#### EXERCISE GOAL
Retype the records in full, and please keep the pictures out of the copy.

#### DATASET EXCERPTS
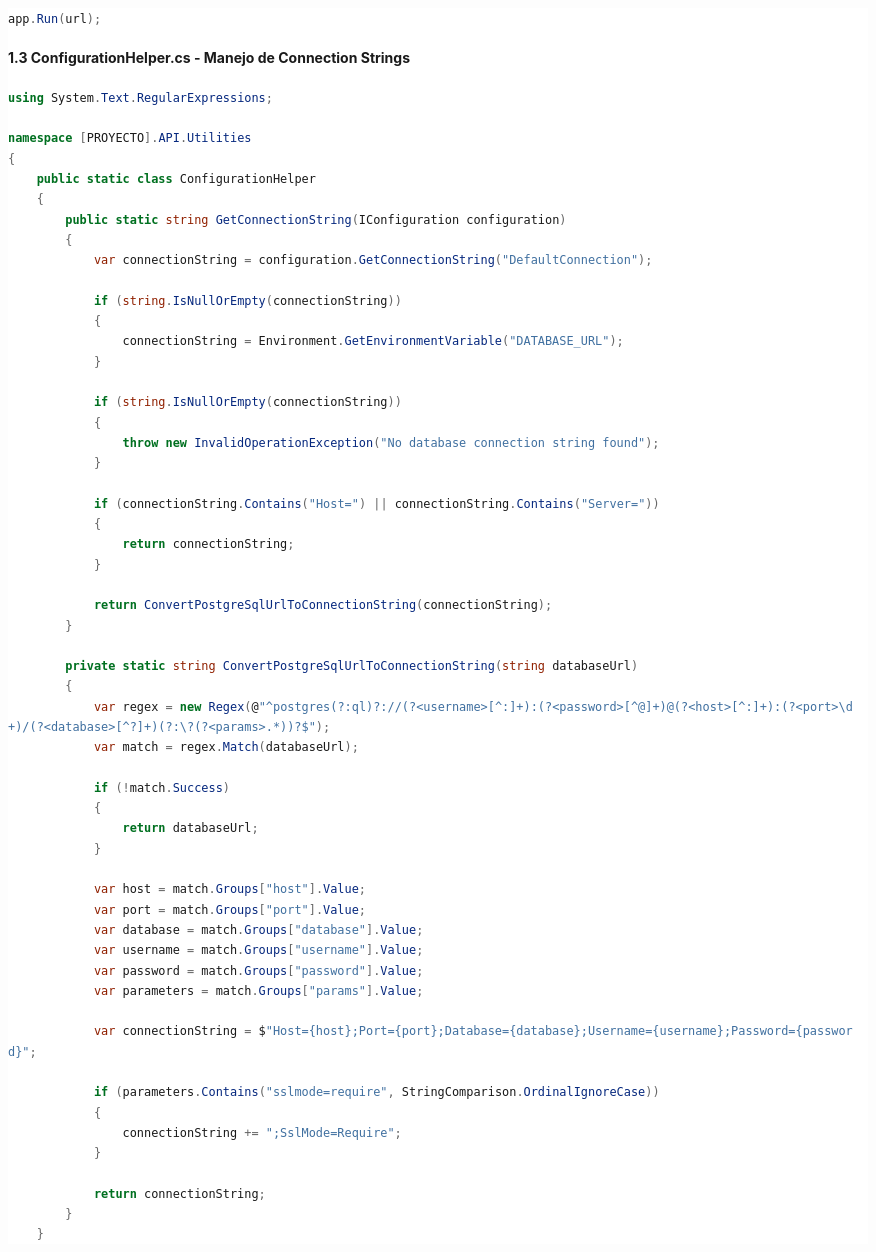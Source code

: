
 ```csharp
app.Run(url);
```

#### 1.3 ConfigurationHelper.cs - Manejo de Connection Strings
```csharp
using System.Text.RegularExpressions;

namespace [PROYECTO].API.Utilities
{
    public static class ConfigurationHelper
    {
        public static string GetConnectionString(IConfiguration configuration)
        {
            var connectionString = configuration.GetConnectionString("DefaultConnection");
           
            if (string.IsNullOrEmpty(connectionString))
            {
                connectionString = Environment.GetEnvironmentVariable("DATABASE_URL");
            }
           
            if (string.IsNullOrEmpty(connectionString))
            {
                throw new InvalidOperationException("No database connection string found");
            }
           
            if (connectionString.Contains("Host=") || connectionString.Contains("Server="))
            {
                return connectionString;
            }
           
            return ConvertPostgreSqlUrlToConnectionString(connectionString);
        }
       
        private static string ConvertPostgreSqlUrlToConnectionString(string databaseUrl)
        {
            var regex = new Regex(@"^postgres(?:ql)?://(?<username>[^:]+):(?<password>[^@]+)@(?<host>[^:]+):(?<port>\d+)/(?<database>[^?]+)(?:\?(?<params>.*))?$");
            var match = regex.Match(databaseUrl);
           
            if (!match.Success)
            {
                return databaseUrl;
            }
           
            var host = match.Groups["host"].Value;
            var port = match.Groups["port"].Value;
            var database = match.Groups["database"].Value;
            var username = match.Groups["username"].Value;
            var password = match.Groups["password"].Value;
            var parameters = match.Groups["params"].Value;
           
            var connectionString = $"Host={host};Port={port};Database={database};Username={username};Password={password}";
           
            if (parameters.Contains("sslmode=require", StringComparison.OrdinalIgnoreCase))
            {
                connectionString += ";SslMode=Require";
            }
           
            return connectionString;
        }
    }
```
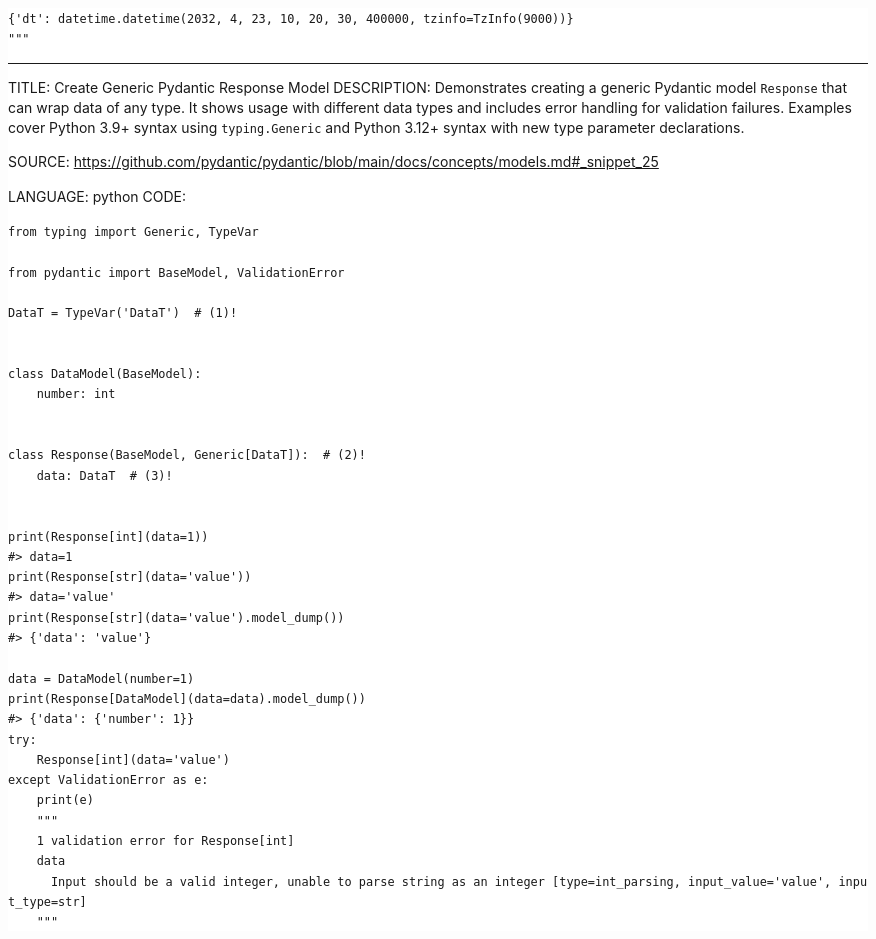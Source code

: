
 ```
{'dt': datetime.datetime(2032, 4, 23, 10, 20, 30, 400000, tzinfo=TzInfo(9000))}
"""

```

----------------------------------------

TITLE: Create Generic Pydantic Response Model
DESCRIPTION: Demonstrates creating a generic Pydantic model `Response` that can wrap data of any type. It shows usage with different data types and includes error handling for validation failures. Examples cover Python 3.9+ syntax using `typing.Generic` and Python 3.12+ syntax with new type parameter declarations.

SOURCE: https://github.com/pydantic/pydantic/blob/main/docs/concepts/models.md#_snippet_25

LANGUAGE: python
CODE:
```
from typing import Generic, TypeVar

from pydantic import BaseModel, ValidationError

DataT = TypeVar('DataT')  # (1)!


class DataModel(BaseModel):
    number: int


class Response(BaseModel, Generic[DataT]):  # (2)!
    data: DataT  # (3)!


print(Response[int](data=1))
#> data=1
print(Response[str](data='value'))
#> data='value'
print(Response[str](data='value').model_dump())
#> {'data': 'value'}

data = DataModel(number=1)
print(Response[DataModel](data=data).model_dump())
#> {'data': {'number': 1}}
try:
    Response[int](data='value')
except ValidationError as e:
    print(e)
    """
    1 validation error for Response[int]
    data
      Input should be a valid integer, unable to parse string as an integer [type=int_parsing, input_value='value', input_type=str]
    """

```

#### YOUR SOLUTION
Source code

:
 ```csharp
app.Run(url);
```

#### 1.3 ConfigurationHelper.cs - Manejo de Connection Strings
```csharp
using System.Text.RegularExpressions;

namespace [PROYECTO].API.Utilities
{
    public static class ConfigurationHelper
    {
        public static string GetConnectionString(IConfiguration configuration)
        {
            var connectionString = configuration.GetConnectionString("DefaultConnection");
           
            if (string.IsNullOrEmpty(connectionString))
            {
                connectionString = Environment.GetEnvironmentVariable("DATABASE_URL");
            }
           
            if (string.IsNullOrEmpty(connectionString))
            {
                throw new InvalidOperationException("No database connection string found");
            }
           
            if (connectionString.Contains("Host=") || connectionString.Contains("Server="))
            {
                return connectionString;
            }
           
            return ConvertPostgreSqlUrlToConnectionString(connectionString);
        }
       
        private static string ConvertPostgreSqlUrlToConnectionString(string databaseUrl)
        {
            var regex = new Regex(@"^postgres(?:ql)?://(?<username>[^:]+):(?<password>[^@]+)@(?<host>[^:]+):(?<port>\d+)/(?<database>[^?]+)(?:\?(?<params>.*))?$");
            var match = regex.Match(databaseUrl);
           
            if (!match.Success)
            {
                return databaseUrl;
            }
           
            var host = match.Groups["host"].Value;
            var port = match.Groups["port"].Value;
            var database = match.Groups["database"].Value;
            var username = match.Groups["username"].Value;
            var password = match.Groups["password"].Value;
            var parameters = match.Groups["params"].Value;
           
            var connectionString = $"Host={host};Port={port};Database={database};Username={username};Password={password}";
           
            if (parameters.Contains("sslmode=require", StringComparison.OrdinalIgnoreCase))
            {
                connectionString += ";SslMode=Require";
            }
           
            return connectionString;
        }
    }
```
Source code

:
 ```
{'dt': datetime.datetime(2032, 4, 23, 10, 20, 30, 400000, tzinfo=TzInfo(9000))}
"""

```

----------------------------------------

TITLE: Create Generic Pydantic Response Model
DESCRIPTION: Demonstrates creating a generic Pydantic model `Response` that can wrap data of any type. It shows usage with different data types and includes error handling for validation failures. Examples cover Python 3.9+ syntax using `typing.Generic` and Python 3.12+ syntax with new type parameter declarations.

SOURCE: https://github.com/pydantic/pydantic/blob/main/docs/concepts/models.md#_snippet_25

LANGUAGE: python
CODE:
```
from typing import Generic, TypeVar

from pydantic import BaseModel, ValidationError

DataT = TypeVar('DataT')  # (1)!


class DataModel(BaseModel):
    number: int


class Response(BaseModel, Generic[DataT]):  # (2)!
    data: DataT  # (3)!


print(Response[int](data=1))
#> data=1
print(Response[str](data='value'))
#> data='value'
print(Response[str](data='value').model_dump())
#> {'data': 'value'}

data = DataModel(number=1)
print(Response[DataModel](data=data).model_dump())
#> {'data': {'number': 1}}
try:
    Response[int](data='value')
except ValidationError as e:
    print(e)
    """
    1 validation error for Response[int]
    data
      Input should be a valid integer, unable to parse string as an integer [type=int_parsing, input_value='value', input_type=str]
    """

```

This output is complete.